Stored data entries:
+-------+

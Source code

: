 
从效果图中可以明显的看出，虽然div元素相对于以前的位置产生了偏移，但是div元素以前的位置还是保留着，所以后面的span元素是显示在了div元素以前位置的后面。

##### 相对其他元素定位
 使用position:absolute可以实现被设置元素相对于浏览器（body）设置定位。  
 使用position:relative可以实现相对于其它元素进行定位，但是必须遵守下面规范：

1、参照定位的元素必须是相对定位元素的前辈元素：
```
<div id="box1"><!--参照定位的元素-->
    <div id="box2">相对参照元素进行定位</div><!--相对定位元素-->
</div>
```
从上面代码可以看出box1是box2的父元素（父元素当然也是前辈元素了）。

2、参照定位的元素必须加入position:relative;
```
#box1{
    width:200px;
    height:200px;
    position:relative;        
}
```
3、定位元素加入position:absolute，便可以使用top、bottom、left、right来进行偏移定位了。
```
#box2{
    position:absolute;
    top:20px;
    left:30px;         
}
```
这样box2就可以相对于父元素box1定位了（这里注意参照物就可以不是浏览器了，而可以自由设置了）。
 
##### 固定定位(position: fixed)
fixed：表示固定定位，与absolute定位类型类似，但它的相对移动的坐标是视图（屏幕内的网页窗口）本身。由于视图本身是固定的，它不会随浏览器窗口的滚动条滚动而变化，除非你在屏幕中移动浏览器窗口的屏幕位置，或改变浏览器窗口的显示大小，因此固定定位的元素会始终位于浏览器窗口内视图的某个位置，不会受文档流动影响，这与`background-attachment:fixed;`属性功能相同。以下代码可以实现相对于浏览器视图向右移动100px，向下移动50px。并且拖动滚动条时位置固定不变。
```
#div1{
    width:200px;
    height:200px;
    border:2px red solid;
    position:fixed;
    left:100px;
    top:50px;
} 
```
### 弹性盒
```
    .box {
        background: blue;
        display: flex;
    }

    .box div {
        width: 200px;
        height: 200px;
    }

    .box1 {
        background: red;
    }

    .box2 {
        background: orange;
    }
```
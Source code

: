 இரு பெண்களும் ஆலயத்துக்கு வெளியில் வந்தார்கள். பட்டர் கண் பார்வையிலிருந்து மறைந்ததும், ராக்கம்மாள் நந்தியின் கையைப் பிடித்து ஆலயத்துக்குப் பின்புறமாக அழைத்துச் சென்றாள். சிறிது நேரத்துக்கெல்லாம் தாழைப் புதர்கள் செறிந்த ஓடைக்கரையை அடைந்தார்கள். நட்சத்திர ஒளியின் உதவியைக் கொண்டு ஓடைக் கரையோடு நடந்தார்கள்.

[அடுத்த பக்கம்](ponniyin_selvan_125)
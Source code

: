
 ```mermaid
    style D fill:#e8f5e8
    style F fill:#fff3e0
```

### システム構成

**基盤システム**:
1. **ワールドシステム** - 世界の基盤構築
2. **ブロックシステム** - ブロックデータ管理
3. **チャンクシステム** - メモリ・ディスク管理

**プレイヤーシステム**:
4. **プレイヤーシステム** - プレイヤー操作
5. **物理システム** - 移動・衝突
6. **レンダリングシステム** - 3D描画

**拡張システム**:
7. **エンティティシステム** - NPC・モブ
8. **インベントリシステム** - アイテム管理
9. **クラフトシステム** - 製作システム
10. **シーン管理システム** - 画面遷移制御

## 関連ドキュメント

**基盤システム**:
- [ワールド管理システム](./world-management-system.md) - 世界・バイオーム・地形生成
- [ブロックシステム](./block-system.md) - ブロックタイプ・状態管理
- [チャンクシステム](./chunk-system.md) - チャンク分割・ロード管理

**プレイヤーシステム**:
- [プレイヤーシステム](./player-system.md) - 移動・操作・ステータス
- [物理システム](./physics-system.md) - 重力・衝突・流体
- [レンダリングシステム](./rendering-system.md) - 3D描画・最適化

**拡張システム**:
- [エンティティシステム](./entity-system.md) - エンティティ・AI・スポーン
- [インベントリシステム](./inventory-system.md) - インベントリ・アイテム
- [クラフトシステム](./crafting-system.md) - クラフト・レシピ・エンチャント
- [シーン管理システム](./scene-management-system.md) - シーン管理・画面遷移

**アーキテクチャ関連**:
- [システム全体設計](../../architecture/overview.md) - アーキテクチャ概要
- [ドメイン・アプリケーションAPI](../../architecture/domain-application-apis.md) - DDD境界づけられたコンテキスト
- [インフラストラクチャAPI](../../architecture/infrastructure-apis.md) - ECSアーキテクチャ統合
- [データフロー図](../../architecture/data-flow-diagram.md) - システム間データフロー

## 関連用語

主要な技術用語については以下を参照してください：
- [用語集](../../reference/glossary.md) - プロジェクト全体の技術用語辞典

+-------+

» Task instructions:
Word for word, retype the lines from the one containing "## 関連ドキュメント" through the final line of the data, including both ends and nothing more.

» Output:
## 関連ドキュメント

**基盤システム**:
- [ワールド管理システム](./world-management-system.md) - 世界・バイオーム・地形生成
- [ブロックシステム](./block-system.md) - ブロックタイプ・状態管理
- [チャンクシステム](./chunk-system.md) - チャンク分割・ロード管理

**プレイヤーシステム**:
- [プレイヤーシステム](./player-system.md) - 移動・操作・ステータス
- [物理システム](./physics-system.md) - 重力・衝突・流体
- [レンダリングシステム](./rendering-system.md) - 3D描画・最適化

**拡張システム**:
- [エンティティシステム](./entity-system.md) - エンティティ・AI・スポーン
- [インベントリシステム](./inventory-system.md) - インベントリ・アイテム
- [クラフトシステム](./crafting-system.md) - クラフト・レシピ・エンチャント
- [シーン管理システム](./scene-management-system.md) - シーン管理・画面遷移

**アーキテクチャ関連**:
- [システム全体設計](../../architecture/overview.md) - アーキテクチャ概要
- [ドメイン・アプリケーションAPI](../../architecture/domain-application-apis.md) - DDD境界づけられたコンテキスト
- [インフラストラクチャAPI](../../architecture/infrastructure-apis.md) - ECSアーキテクチャ統合
- [データフロー図](../../architecture/data-flow-diagram.md) - システム間データフロー

## 関連用語

主要な技術用語については以下を参照してください：
- [用語集](../../reference/glossary.md) - プロジェクト全体の技術用語辞典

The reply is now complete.